To support Acosta's conviction for possession of a deadly weapon by a prohibited possessor, the state was required to prove he previously had been convicted of a felony. See A.R.S. §§ 13-3102 and 13-3101(A)(6).

¶15 The trial court found Acosta's challenge to his prohibited possessor conviction precluded because it could have been, but was not, raised at the time of his direct appeal. We will not disturb a trial court's ruling on a petition for post-conviction relief unless the court clearly has abused its discretion. State v. Swoopes, 216 Ariz. 390, ¶ 4, 166 P.3d 945, 948 (App. 2007). We find no abuse of discretion here. Rule 32.2(a)(3), Ariz. R. Crim. P., provides that "[a] defendant shall be precluded from relief under this rule based upon any ground . . . [t]hat has been waived at trial, on appeal, or in any previous collateral proceeding." "A claim is precluded that could have been, but was not, raised in a prior appeal or [petition for post-conviction relief], unless the 'asserted claim is of sufficient constitutional magnitude.'" State v. Curtis, 185 Ariz. 112, 115, 912 P.2d 1341, 1344 (App. 1995), disapproved on other grounds by Stewart v. Smith, 202 Ariz. 446, 46 P.3d 1067 (2002). And here, Acosta does not claim the alleged error was "of sufficient constitutional magnitude" to avoid the preclusive effect his prior appeal had on his current claim. Thus, because the issue was not raised on appeal, it is now precluded.

To the extent Acosta argues he is entitled to challenge the prohibited possessor conviction in the Rule 32 proceeding because appellate counsel filed a brief in compliance with Anders v. California, 386 U.S. 738 (1967), raising no arguable issues, Acosta has cited no authority to support that proposition, and we are aware of none.

¶16 Acosta also argues the trial court abused its discretion when it rejected his claim that trial and appellate counsel had been ineffective in failing to challenge the sufficiency of evidence on the prohibited possessor charge at trial and on appeal. He maintains that because the court found that counsel had been ineffective at the first prior- convictions trial, "[h]ad the trial court not concluded that proving a prior conviction is different at trial for an offense element than proving the prior for enhancement purposes, [the court] necessarily would have reached the conclusion that trial and appellate counsel were ineffective for failing to raise the issue."

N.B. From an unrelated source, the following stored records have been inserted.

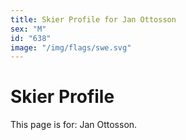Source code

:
 ```yaml
---
title: Skier Profile for Jan Ottosson
sex: "M"
id: "638"
image: "/img/flags/swe.svg" 
---
```


# Skier Profile

This page is for: Jan Ottosson.
    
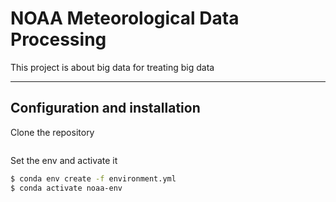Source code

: # NOAA Meteorological Data Processing

This project is about big data for treating big data

---

## Configuration and installation

Clone the repository 
```bash
```

Set the env and activate it
```bash
$ conda env create -f environment.yml
$ conda activate noaa-env
```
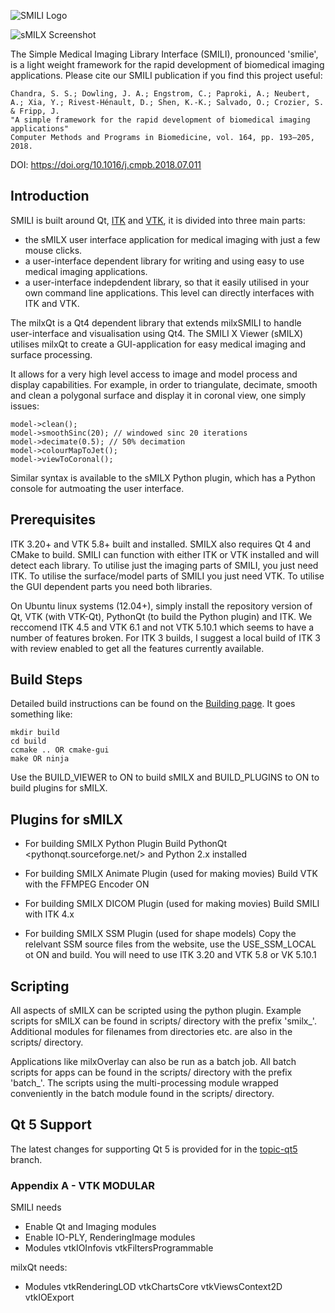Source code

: ﻿![SMILI Logo](resources/smili_logo.png)

![sMILX Screenshot](resources/screenies/smili3.png)

The Simple Medical Imaging Library Interface (SMILI), pronounced 'smilie', is a light weight framework for the rapid development of biomedical imaging applications. Please cite our SMILI publication if you find this project useful:

```
Chandra, S. S.; Dowling, J. A.; Engstrom, C.; Paproki, A.; Neubert, A.; Xia, Y.; Rivest-Hénault, D.; Shen, K.-K.; Salvado, O.; Crozier, S. & Fripp, J.
"A simple framework for the rapid development of biomedical imaging applications"
Computer Methods and Programs in Biomedicine, vol. 164, pp. 193–205, 2018.
```

DOI: https://doi.org/10.1016/j.cmpb.2018.07.011

## Introduction
SMILI is built around Qt, [ITK](https://itk.org/) and [VTK](https://www.vtk.org/), it is divided into three main parts:

 * the sMILX user interface application for medical imaging with just a few mouse clicks.
 * a user-interface dependent library for writing and using easy to use medical imaging applications.
 * a user-interface indepdendent library, so that it easily utilised in your own command line applications. This level can directly interfaces with ITK and VTK.

The milxQt is a Qt4 dependent library that extends milxSMILI to handle user-interface and visualisation using Qt4. The SMILI X Viewer (sMILX) utilises milxQt to create a GUI-application for easy medical imaging and surface processing.

It allows for a very high level access to image and model process and display capabilities. For example, in order to triangulate, decimate, smooth and clean a polygonal surface and display it in coronal view, one simply issues:

```
model->clean();
model->smoothSinc(20); // windowed sinc 20 iterations
model->decimate(0.5); // 50% decimation
model->colourMapToJet();
model->viewToCoronal();
```

Similar syntax is available to the sMILX Python plugin, which has a Python console for autmoating the user interface.

## Prerequisites 
ITK 3.20+ and VTK 5.8+ built and installed. SMILX also requires Qt 4 and CMake to build. SMILI can function with either ITK or VTK installed and will detect each library.
To utilise just the imaging parts of SMILI, you just need ITK. To utilise the surface/model parts of SMILI you just need VTK. To utilise the GUI dependent parts you need both libraries.

On Ubuntu linux systems (12.04+), simply install the repository version of Qt, VTK (with VTK-Qt), PythonQt (to build the Python plugin) and ITK. We reccomend ITK 4.5 and VTK 6.1 and not VTK 5.10.1 which seems to have a number of features broken.
For ITK 3 builds, I suggest a local build of ITK 3 with review enabled to get all the features currently available.

## Build Steps
Detailed build instructions can be found on the [Building page](browse/BUILDING.md). It goes something like:

```
mkdir build
cd build
ccmake .. OR cmake-gui
make OR ninja
```

Use the BUILD_VIEWER to ON to build sMILX and BUILD_PLUGINS to ON to build plugins for sMILX.

## Plugins for sMILX
* For building SMILX Python Plugin
Build PythonQt <pythonqt.sourceforge.net/> and Python 2.x installed

* For building SMILX Animate Plugin (used for making movies)
Build VTK with the FFMPEG Encoder ON

* For building SMILX DICOM Plugin (used for making movies)
Build SMILI with ITK 4.x

* For building SMILX SSM Plugin (used for shape models)
Copy the relelvant SSM source files from the website, use the USE_SSM_LOCAL ot ON and build.
You will need to use ITK 3.20 and VTK 5.8 or VK 5.10.1

## Scripting
All aspects of sMILX can be scripted using the python plugin. Example scripts for sMILX can be found in scripts/ directory with the prefix 'smilx_'. Additional modules for filenames from directories etc. are also in the scripts/ directory.

Applications like milxOverlay can also be run as a batch job. All batch scripts for apps can be found in the scripts/ directory with the prefix 'batch_'. The scripts using the multi-processing module wrapped conveniently in the batch module found in the scripts/ directory.

## Qt 5 Support
The latest changes for supporting Qt 5 is provided for in the [topic-qt5](https://github.com/shakes76/smili/tree/topic-qt5) branch.

### Appendix A - VTK MODULAR
SMILI needs

* Enable Qt and Imaging modules
* Enable IO-PLY, RenderingImage modules
* Modules vtkIOInfovis vtkFiltersProgrammable

milxQt needs:

* Modules vtkRenderingLOD vtkChartsCore vtkViewsContext2D vtkIOExport 
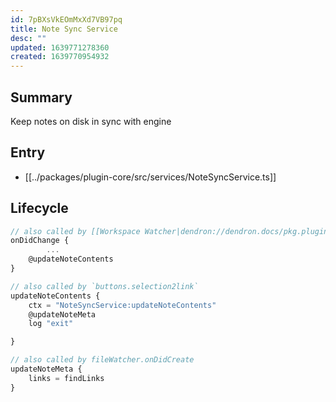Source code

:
 ```yaml
---
id: 7pBXsVkEOmMxXd7VB97pq
title: Note Sync Service
desc: ""
updated: 1639771278360
created: 1639770954932
---
```


## Summary

Keep notes on disk in sync with engine

## Entry

- [[../packages/plugin-core/src/services/NoteSyncService.ts]]

## Lifecycle

```ts
// also called by [[Workspace Watcher|dendron://dendron.docs/pkg.plugin-core.ref.workspace-watcher]]
onDidChange {
		...
    @updateNoteContents
}
```

```ts
// also called by `buttons.selection2link`
updateNoteContents {
    ctx = "NoteSyncService:updateNoteContents"
    @updateNoteMeta
    log "exit"

}
```

```ts
// also called by fileWatcher.onDidCreate
updateNoteMeta {
    links = findLinks
}
```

¶17 Acosta's ineffective assistance of counsel argument consists of conclusory assertions without any citation to legal authority or the record. Such argument is insufficient for appellate review and, therefore, is waived. See Ariz. R. Crim. P. 32.9(c)(1) (petition for review must comply with rule governing form of appellate briefs and contain "reasons why the petition should be granted" and "specific references to the record"); see also State v. Bolton, 182 Ariz. 290, 298, 896 P.2d 830, 838 (1995) (insufficient argument waives claim on appeal); State v. French, 198 Ariz. 119, ¶ 9, 7 P.3d 128, 131 (App. 2000) (summarily rejecting claims not complying with form and content of petitions for review), disapproved on other grounds by Stewart v. Smith, 202 Ariz. 446, 46 P.3d 1067 (2002). For the same reason, Acosta has failed to demonstrate the trial court abused its discretion in rejecting his argument, and we decline to address it further.

We observe that Acosta has appended certain portions of the trial record to his petition for review. However, he does not refer to them, much less discuss them in any meaningful way, in support of his ineffective assistance claims.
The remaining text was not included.